The study was authored by a professor at the Institute of Islamic Studies at Vienna University and questioned the involvement of groups like the Muslim Brotherhood, according to The Local.
“Intellectual Salafists and political Islamists are the dominant groups in the Islamic kindergarten scene in Vienna,” Ednan Aslam wrote in the report, The Local reported.
Austrian integration minister Sebastian Kurz defended the need for the study, warning that there was a danger of “parallel societies emerging.”
Aslan added that only 71 out of 150 kindergartens were willing to participate in his study, and some took down their websites to prevent access to information.
But Fuat Sanat, the president of Vienna’s Muslim community, described allegations of “Salafist” involvement in pre-school education as “ridiculous.”
Krone newspaper reported that the private pre-schools receive around $33 million in funding from the city.

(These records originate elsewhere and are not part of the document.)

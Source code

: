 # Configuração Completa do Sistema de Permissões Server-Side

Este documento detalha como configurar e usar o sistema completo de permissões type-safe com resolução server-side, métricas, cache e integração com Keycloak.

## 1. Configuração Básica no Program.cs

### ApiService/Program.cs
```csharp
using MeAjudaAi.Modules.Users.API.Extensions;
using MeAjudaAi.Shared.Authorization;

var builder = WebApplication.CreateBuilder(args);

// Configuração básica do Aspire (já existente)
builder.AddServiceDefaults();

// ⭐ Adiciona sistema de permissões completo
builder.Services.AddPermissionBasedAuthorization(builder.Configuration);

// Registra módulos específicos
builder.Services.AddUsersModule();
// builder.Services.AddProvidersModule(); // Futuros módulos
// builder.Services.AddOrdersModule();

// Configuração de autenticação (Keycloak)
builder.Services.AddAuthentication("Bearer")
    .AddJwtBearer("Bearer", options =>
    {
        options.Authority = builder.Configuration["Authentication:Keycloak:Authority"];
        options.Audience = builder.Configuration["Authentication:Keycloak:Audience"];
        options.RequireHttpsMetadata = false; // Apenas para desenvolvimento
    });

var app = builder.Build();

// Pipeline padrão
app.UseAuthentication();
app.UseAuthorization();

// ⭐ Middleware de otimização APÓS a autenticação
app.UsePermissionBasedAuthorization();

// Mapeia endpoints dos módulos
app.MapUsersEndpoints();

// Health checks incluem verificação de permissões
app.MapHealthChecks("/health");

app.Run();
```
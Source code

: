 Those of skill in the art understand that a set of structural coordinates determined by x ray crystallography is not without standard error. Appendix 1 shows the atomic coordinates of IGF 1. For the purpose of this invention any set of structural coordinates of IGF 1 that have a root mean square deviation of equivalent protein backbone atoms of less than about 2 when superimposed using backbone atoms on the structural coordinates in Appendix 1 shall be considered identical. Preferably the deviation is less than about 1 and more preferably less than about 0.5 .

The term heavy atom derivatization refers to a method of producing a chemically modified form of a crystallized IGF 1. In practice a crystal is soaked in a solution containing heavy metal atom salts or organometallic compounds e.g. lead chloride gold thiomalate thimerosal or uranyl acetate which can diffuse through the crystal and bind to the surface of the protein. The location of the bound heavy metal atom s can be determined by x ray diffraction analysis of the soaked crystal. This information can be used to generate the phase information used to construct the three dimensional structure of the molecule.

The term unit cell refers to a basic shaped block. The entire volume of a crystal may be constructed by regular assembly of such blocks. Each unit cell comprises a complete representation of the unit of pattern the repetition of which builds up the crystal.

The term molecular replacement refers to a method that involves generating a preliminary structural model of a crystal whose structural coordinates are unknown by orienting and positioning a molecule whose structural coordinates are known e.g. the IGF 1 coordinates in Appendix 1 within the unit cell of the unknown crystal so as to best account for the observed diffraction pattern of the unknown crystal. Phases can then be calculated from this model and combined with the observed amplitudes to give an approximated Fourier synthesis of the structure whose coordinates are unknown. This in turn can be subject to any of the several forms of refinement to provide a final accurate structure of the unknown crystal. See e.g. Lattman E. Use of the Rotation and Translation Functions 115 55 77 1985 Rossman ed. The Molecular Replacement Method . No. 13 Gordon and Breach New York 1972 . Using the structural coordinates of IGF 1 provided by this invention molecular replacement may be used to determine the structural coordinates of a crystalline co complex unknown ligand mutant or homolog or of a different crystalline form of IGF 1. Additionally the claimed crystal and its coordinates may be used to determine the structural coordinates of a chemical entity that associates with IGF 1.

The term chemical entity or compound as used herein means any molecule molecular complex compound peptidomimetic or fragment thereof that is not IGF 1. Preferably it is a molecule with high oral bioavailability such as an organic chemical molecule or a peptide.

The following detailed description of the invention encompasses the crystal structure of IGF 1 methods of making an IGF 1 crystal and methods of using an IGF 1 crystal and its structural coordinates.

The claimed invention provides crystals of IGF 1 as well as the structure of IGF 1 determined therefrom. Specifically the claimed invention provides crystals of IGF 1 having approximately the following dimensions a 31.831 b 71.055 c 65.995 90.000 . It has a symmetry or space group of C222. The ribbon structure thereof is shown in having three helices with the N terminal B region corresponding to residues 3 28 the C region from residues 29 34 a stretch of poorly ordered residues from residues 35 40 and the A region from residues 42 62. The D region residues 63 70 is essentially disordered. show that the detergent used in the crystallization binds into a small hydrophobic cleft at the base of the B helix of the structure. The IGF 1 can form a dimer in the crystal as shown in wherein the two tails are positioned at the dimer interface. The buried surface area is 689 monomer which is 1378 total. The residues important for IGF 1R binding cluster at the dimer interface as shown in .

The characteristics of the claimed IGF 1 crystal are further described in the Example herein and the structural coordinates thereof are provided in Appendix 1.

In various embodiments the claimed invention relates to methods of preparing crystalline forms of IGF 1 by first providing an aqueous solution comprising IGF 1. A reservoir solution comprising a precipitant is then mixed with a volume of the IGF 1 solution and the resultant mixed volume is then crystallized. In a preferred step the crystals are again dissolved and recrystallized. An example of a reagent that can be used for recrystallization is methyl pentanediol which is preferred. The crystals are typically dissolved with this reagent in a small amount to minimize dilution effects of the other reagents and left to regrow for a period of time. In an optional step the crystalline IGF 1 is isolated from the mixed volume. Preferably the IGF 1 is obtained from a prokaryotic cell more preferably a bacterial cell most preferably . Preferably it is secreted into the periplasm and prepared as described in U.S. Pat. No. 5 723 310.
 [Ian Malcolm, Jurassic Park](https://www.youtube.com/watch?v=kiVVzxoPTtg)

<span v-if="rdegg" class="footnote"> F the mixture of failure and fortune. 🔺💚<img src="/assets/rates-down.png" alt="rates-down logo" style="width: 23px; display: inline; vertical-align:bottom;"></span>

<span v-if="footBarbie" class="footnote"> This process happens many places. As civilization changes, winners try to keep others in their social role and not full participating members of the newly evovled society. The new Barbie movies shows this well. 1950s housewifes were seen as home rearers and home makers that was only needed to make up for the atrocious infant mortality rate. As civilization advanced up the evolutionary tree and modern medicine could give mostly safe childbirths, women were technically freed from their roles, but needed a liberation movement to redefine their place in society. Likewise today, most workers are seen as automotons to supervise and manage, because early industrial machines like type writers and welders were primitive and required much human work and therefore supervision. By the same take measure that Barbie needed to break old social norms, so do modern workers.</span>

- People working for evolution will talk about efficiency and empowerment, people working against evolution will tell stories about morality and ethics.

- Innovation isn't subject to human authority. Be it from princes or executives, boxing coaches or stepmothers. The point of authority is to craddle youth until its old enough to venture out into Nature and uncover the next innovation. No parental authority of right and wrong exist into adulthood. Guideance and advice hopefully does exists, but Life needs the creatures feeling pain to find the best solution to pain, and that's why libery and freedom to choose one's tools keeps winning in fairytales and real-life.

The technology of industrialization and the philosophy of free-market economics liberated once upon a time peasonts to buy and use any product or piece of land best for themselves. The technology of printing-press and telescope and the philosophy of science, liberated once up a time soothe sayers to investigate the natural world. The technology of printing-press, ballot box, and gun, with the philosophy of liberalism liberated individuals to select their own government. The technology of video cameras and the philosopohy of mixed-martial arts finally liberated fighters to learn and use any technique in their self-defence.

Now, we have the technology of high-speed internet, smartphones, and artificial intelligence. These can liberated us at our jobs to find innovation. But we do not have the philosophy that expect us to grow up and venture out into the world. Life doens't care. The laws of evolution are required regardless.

An unnamed integration expert told the paper it was as easy to open an Islamic kindergarten in Vienna as it was to “open a kebab shop.”
In December 2015, Kurz urged the closure of “many Islamic kindergartens,” according to The Local. He went further, saying he thought it was problematic that Islamic preschools exist at all because they isolate children from Austrian society.
Some politicians said at the time that based on the study’s preliminary findings, there were not enough facts to back up Kurz’s claims of radical Islamic activity.
Johann Gudenus, deputy mayor of Vienna and member of the far right Freedom Party, intends to hold a special session in parliament on the kindergartens. He argues private providers should not be allowed to operate them in the city.
The controversy has been intensified by the ongoing debate about immigration in the European country.
In February, Austria announced it would only allow 80 asylum-seekers to apply at its borders each day, and only another 3,200 refugees to pass through the country. Soon after the announcement, it sent 450 additional soldiers to the border to prevent refugees from crossing, The Local reported.